§ **Task requirements**: A verbatim reproduction of the lines below, from the line containing "Singleton Pattern" through the line containing "Command Pattern", both ends included, is the whole required output.

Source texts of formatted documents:
Segment Open

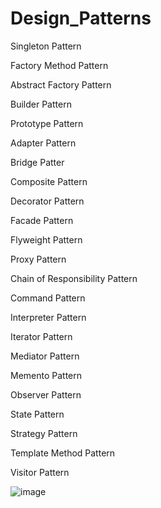 # Design_Patterns
Singleton Pattern

Factory Method Pattern

Abstract Factory Pattern

Builder Pattern

Prototype Pattern

Adapter Pattern

Bridge Patter

Composite Pattern

Decorator Pattern

Facade Pattern

Flyweight Pattern

Proxy Pattern

Chain of Responsibility Pattern

Command Pattern

Interpreter Pattern

Iterator Pattern

Mediator Pattern

Memento Pattern

Observer Pattern

State Pattern

Strategy Pattern

Template Method Pattern

Visitor Pattern

![image](https://github.com/NguyenVanHoan-HP-98/Design_Patterns/assets/57455728/aa76ca11-d3e9-49b7-833e-40c308cb2871)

Segment Closed

§ **Task response**:
Singleton Pattern

Factory Method Pattern

Abstract Factory Pattern

Builder Pattern

Prototype Pattern

Adapter Pattern

Bridge Patter

Composite Pattern

Decorator Pattern

Facade Pattern

Flyweight Pattern

Proxy Pattern

Chain of Responsibility Pattern

Command Pattern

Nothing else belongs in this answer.